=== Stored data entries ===
BEGIN

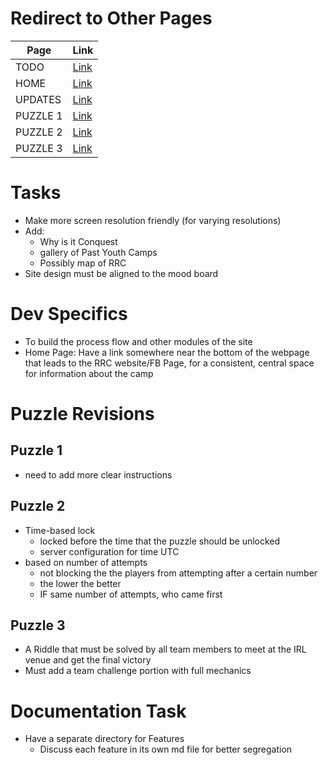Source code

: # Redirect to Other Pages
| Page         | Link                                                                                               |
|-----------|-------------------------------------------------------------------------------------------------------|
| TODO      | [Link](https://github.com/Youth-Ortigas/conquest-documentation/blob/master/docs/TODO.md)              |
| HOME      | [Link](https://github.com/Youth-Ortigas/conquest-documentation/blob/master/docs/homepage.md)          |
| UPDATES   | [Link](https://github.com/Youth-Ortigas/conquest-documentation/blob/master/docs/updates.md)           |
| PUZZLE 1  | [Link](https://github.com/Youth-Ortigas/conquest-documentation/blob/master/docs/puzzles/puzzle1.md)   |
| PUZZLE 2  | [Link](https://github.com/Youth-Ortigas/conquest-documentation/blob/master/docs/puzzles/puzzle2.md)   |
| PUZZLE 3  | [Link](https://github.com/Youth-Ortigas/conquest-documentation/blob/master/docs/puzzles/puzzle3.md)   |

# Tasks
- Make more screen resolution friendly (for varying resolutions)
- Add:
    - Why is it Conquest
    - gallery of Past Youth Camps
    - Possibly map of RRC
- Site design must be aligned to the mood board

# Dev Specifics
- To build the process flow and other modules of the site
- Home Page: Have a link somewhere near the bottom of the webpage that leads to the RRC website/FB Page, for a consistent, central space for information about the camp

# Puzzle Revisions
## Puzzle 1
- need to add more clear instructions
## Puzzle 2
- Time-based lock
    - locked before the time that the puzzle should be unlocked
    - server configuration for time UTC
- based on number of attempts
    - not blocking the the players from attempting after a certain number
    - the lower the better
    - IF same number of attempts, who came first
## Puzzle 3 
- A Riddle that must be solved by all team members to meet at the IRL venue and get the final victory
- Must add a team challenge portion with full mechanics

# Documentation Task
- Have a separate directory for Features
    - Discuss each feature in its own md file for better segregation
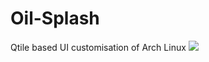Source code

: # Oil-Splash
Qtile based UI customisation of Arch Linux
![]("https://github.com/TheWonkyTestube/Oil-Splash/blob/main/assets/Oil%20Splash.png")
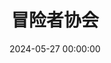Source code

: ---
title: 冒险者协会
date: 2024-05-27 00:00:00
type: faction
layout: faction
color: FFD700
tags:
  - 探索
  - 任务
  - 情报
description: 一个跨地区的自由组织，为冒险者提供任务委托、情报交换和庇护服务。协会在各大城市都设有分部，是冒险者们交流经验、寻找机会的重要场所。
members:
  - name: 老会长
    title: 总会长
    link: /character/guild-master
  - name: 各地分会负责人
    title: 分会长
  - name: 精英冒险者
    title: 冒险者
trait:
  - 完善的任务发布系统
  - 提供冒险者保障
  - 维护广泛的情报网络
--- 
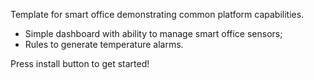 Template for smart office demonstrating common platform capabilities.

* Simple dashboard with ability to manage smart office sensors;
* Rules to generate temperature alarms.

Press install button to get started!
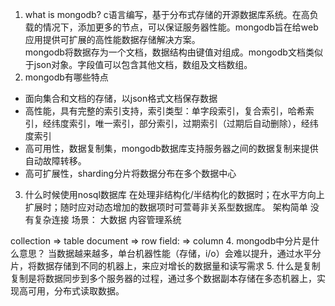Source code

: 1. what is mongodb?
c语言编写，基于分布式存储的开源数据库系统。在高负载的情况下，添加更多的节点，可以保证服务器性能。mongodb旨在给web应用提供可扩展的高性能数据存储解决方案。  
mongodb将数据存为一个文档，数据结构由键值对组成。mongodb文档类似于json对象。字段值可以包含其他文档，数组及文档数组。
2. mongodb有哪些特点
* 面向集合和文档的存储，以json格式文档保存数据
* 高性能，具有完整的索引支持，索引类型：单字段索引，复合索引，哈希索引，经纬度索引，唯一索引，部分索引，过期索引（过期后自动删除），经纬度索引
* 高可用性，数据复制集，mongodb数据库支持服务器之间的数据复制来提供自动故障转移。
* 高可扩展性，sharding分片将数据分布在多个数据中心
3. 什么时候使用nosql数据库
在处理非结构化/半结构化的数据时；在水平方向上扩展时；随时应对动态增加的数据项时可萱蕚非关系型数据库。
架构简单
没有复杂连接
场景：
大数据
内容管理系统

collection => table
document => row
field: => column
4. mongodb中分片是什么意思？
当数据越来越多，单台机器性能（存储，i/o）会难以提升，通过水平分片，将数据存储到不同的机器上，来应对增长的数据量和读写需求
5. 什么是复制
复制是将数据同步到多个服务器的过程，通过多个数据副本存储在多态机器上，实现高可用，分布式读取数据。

END
BEGIN

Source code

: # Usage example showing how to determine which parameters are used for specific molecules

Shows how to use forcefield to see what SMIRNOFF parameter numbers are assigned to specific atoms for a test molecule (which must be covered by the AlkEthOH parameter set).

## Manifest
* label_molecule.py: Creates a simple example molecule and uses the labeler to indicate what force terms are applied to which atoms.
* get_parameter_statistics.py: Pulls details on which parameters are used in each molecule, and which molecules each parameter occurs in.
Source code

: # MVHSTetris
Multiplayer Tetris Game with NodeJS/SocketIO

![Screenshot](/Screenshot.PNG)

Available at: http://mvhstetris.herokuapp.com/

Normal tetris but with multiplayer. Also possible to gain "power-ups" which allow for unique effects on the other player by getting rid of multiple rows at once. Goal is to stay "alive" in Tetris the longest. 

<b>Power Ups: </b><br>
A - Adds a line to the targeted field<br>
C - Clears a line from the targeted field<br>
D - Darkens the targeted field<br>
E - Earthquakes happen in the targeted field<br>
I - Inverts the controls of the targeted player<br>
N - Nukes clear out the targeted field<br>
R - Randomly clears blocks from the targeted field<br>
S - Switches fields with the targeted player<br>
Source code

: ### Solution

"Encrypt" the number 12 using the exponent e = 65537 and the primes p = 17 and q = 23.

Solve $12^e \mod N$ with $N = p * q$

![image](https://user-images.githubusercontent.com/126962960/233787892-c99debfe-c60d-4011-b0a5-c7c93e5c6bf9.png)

END

=== Work task ===
Lines holding the string "parameters" in the records: how many are there? Give only the number.

=== Your solution ===
2